Yes, that's the intern route. It's a good way for the school to see if
someone will be a good long-term prospect while giving the intern some
really valuable experience.

That's a common route to get a job in many places today - at least in my
primary professional sphere (entertainment business). There's also
their training program.

> Perhaps Framingham SVS has too many applicants. Perhaps no
> openings. I'd grant them that. But I was told that this is
> standard procedure for anyone trying to become staff. ANYONE?
> No.
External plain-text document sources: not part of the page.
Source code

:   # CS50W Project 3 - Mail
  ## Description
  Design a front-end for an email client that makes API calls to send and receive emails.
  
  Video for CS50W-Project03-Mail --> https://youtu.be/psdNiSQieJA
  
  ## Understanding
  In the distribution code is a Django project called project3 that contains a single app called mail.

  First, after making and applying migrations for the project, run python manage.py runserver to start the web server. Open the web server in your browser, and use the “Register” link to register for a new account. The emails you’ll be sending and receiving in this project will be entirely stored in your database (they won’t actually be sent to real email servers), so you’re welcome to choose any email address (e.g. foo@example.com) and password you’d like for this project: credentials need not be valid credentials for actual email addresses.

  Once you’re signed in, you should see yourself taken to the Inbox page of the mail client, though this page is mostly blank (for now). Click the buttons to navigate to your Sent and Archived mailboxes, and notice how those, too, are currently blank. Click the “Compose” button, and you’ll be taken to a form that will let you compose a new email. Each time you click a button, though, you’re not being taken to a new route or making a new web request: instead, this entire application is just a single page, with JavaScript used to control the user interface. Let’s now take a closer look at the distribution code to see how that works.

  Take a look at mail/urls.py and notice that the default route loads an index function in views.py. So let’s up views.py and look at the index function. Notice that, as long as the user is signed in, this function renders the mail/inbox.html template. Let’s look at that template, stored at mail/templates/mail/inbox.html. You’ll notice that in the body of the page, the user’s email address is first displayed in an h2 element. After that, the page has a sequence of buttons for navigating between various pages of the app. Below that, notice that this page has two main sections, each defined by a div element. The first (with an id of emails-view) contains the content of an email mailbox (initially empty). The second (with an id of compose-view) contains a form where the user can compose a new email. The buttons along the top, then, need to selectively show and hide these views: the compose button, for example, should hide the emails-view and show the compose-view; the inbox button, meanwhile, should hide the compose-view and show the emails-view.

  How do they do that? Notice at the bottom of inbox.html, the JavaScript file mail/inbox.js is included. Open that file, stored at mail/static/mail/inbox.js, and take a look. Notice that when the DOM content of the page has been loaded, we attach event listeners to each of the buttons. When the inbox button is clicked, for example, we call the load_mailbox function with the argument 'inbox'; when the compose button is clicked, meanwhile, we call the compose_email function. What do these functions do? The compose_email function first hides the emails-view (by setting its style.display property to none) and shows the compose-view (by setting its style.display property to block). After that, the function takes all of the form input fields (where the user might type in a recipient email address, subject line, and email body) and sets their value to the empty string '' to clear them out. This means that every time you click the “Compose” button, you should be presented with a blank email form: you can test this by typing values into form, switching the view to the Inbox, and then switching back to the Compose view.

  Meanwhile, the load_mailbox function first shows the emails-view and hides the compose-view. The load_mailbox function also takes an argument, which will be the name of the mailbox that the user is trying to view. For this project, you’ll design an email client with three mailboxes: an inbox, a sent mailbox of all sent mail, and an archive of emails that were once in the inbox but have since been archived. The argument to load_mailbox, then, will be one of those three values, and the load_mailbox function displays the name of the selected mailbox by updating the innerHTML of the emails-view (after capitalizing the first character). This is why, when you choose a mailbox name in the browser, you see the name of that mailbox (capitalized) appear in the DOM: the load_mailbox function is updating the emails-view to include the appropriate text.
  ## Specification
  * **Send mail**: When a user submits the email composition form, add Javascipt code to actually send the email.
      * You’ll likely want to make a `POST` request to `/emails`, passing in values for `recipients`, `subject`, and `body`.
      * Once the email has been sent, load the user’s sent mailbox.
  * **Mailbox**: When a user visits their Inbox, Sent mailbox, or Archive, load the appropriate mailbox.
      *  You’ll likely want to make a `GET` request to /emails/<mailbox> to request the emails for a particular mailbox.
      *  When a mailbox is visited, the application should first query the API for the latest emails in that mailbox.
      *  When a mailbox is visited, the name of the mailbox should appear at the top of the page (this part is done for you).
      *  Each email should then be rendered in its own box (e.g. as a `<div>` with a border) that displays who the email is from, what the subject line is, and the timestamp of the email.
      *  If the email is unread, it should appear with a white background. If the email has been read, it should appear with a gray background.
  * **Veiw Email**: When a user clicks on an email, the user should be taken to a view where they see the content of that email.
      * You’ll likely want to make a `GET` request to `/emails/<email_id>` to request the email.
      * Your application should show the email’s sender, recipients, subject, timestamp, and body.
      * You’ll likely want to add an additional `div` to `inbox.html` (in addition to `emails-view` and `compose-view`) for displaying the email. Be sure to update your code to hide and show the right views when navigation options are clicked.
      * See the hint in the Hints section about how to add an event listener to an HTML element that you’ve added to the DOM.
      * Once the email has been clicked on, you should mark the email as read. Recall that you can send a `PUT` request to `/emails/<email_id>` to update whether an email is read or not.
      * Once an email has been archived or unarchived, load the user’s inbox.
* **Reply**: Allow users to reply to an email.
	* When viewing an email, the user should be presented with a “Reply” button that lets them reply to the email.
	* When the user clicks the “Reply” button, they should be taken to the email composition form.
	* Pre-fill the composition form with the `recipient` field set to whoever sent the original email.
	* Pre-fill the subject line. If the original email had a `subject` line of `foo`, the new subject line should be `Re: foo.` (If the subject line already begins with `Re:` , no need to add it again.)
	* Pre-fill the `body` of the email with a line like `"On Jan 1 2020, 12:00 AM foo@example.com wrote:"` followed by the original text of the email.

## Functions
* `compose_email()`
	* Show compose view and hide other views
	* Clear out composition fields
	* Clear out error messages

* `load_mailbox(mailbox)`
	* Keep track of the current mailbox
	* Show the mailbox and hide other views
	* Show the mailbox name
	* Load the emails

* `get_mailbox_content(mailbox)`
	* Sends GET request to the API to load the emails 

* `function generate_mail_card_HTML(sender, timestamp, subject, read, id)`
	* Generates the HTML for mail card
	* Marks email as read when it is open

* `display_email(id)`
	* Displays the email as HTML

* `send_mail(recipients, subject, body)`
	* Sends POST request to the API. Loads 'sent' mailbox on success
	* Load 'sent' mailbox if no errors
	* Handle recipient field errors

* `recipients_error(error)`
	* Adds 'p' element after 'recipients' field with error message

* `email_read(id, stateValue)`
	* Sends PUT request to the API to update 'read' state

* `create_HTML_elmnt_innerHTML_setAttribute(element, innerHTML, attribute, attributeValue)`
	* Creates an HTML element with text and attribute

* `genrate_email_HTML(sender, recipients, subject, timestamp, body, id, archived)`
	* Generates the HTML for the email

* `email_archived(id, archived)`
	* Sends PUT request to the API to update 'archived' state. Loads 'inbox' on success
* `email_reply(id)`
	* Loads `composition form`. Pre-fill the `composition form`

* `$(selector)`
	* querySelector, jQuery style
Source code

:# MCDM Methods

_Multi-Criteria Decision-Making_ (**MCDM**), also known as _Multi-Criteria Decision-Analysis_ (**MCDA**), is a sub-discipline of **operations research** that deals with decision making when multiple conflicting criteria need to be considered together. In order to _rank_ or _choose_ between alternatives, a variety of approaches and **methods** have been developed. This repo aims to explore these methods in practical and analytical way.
Not anyone.
>
> It is my stance and assertion that only people of privilege
> are able to be staff.

What do you mean when you say "people of privilege"? Is someone whose
husband works for the government a person of privilege? Is someone who
helps found Fairhaven for free whose spouse cuts trees for a living a
person of privilege? Is a guy who is a career enlisted Air Force who
does volunteer web mastering and corporate treasurership for a school a
person of privilege? Is a bunch of people who build a school out of
windows, doors and lumber torn out of condemned buildings and call it
Fairhaven School people of privilege? Was I a person of privilege in
the summer of '98 when I cashed in all the leave I earned for eight
years in the Air Force and stood in a giant muddy hole straightening
rusty nails with a hammer and a set of pliers so we could build forms
for the foundation of the school's building? Can I please shut up with
my strident little indignant speech now?

When you say "people of privilege" I think of, ummmm (forgive me
Elizabeth - you know it's just too easy and I just can't resist)
HARVARD!!

> Someone like me can't work there.

Yes; I agree. People that insist on being hired without giving the
community the chance to even see whether they'd be any good at staffing
probably can't work there. People that aren't willing to get temp work
or crappy part-time or night jobs like many of us have.

Or get a job in the public schools. I know that in a way you are
dancing with the devil, but if it gets you on your feet and puts you in
a position to go lean a couple of years to "do something", so be it. Or
maybe you really don't want to work in a Sudbury School. It doesn't
matter.

Just be patient. My gut says you've got a lot to offer but you've just
got to get out of this self-defeating mindset.